We’ve attracted a lot of clever people of the last few years. And it means that the service that we offer is different because we can do cleverer things than other people.”
“One thing that’s made us different to most other companies is the breadth of skill that we have.
“When I set the company up I actually invited some other people to join me who had some very different sills. Most companies are created and built around the skill set of the founders.
“When I set the company up, my background was electrical and instrumentation. I brought on board people who at the time might have seemed a bit random.
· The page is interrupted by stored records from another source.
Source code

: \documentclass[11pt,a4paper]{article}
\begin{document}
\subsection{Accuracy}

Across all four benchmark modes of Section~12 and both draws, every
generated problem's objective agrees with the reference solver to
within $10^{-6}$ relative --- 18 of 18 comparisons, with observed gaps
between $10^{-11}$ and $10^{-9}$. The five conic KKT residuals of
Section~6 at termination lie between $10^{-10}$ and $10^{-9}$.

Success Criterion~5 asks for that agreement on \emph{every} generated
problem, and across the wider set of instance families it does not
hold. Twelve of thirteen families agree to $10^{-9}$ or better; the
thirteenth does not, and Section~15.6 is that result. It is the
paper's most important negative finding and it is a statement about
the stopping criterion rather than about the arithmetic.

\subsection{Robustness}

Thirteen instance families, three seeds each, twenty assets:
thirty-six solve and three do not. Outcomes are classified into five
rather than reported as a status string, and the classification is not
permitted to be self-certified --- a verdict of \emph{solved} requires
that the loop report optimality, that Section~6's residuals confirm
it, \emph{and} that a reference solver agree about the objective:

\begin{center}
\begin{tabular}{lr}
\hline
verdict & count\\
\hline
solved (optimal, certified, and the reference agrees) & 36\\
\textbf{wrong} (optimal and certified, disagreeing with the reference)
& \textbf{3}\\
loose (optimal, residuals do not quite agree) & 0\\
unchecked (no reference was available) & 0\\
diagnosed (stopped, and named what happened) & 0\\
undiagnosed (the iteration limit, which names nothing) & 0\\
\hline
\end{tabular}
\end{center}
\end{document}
Jeremy, who’s co-director to this day, is a software engineer. A hardcore coder. And Bill’s an installation electrician originally. We’ve got a very diverse range of skills which means the breadth of what we offer is different to most companies.
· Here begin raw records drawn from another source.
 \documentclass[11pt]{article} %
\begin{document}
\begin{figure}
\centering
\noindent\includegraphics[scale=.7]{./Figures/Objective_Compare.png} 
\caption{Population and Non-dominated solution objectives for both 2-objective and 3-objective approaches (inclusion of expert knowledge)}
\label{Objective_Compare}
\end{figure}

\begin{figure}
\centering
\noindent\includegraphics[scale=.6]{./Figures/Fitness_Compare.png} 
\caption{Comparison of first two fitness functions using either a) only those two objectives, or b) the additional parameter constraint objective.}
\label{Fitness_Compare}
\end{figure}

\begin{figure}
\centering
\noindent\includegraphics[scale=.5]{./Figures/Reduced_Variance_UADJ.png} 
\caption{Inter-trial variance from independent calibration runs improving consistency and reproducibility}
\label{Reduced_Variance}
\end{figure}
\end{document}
“When we first set up I didn’t even have an office. I was working out of my conservatory, out on the road, doing all the work, doing everything. A guy in London agreed to answer our phones, a very nice chap - he was retired so he was just at home. And another guy who had an industrial unit that I know in Royston allowed me to use his address so it looked like we had an industrial unit, but I didn’t.
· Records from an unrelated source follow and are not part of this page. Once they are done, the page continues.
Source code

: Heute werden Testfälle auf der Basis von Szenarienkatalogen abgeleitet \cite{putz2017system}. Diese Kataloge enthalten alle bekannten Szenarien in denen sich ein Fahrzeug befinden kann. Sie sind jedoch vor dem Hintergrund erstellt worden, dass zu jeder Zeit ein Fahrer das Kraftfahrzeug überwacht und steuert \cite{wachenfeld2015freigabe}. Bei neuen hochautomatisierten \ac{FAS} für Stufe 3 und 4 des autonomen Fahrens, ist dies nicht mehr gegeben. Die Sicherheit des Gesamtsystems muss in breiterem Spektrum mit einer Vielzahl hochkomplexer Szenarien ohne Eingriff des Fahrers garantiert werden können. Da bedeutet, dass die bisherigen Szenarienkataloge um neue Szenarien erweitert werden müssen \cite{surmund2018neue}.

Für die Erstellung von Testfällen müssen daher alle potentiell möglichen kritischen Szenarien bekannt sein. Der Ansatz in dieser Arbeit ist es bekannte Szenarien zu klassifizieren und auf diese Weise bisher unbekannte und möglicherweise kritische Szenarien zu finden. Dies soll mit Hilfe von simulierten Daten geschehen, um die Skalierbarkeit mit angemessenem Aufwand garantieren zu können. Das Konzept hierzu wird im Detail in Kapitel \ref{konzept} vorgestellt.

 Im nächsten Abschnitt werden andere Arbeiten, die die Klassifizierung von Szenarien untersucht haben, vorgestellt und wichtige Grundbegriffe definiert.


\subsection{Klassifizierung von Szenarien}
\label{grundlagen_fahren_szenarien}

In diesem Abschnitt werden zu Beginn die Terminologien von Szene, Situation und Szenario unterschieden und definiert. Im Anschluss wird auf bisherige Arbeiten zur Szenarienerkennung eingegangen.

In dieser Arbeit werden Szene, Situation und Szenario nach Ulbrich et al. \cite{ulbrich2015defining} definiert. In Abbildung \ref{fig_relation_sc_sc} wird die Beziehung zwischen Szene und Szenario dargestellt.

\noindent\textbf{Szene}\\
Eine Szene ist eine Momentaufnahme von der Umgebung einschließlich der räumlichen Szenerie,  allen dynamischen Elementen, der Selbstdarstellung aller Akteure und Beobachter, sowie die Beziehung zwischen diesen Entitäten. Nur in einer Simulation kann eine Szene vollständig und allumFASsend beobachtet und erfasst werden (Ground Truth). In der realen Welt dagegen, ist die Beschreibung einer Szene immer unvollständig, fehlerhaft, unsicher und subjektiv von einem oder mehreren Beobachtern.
“The problem was, when people came to deliver parcels the guy in London would answer the phone, and he had no clue where in Cambridge it was, let alone what Unit we were able to use.
“It took a while. It was a bit of a nail-biting experience because I only had so much money to keep me going. It was July 12th, 2000, that I started doing this. And the reason I know that is that I didn’t chuck the towel in with the job that I had at the time until I got my mortgage.
“I knew that as soon as I chucked the towel in no-one would give me my mortgage, so the day I got the keys to my house that I couldn’t afford, I packed my job in. So that was a bit of a risk.
“Z-Tech as a company was already set up - I actually registered it in 1997. At first we did motorbike stuff.
“Me and a mate of mine ran it as a motorbike business which is my hobby. I learnt a lot about business but it wasn’t a success. My dream at the time was that that would be my future. I’d run a successful motorbike business, and live the dream: hobby, work, loads of money. We made a mobile dynamometer that we’d take to races. It was quite a new thing - there’s lots of them around now but in the 90s there weren’t many. They call it a rolling road now and we built one into a trailer. We did that which was an absolutely brilliant laugh, but it didn’t make money. At all. In fact it lost money. But I learnt how a business ran.”
Michael is from Durham and that’s where he registered Z-Tech in the business’ early years.
“I was also fortunate enough that whilst I was doing that there was some European grant money floating around to do courses at Durham University Business School.
“I signed up for a course payed for by grant funding and went to Durham, and that was an absolute revelation. I learnt properly then about how to run a business. I was just learning things as I went along prior to that and it made me realise that what I was doing was never going to work to the extent that I wanted it to. So I stopped doing that, and had a complete change and started the business that is what it is now. Doing what I knew from my trade.”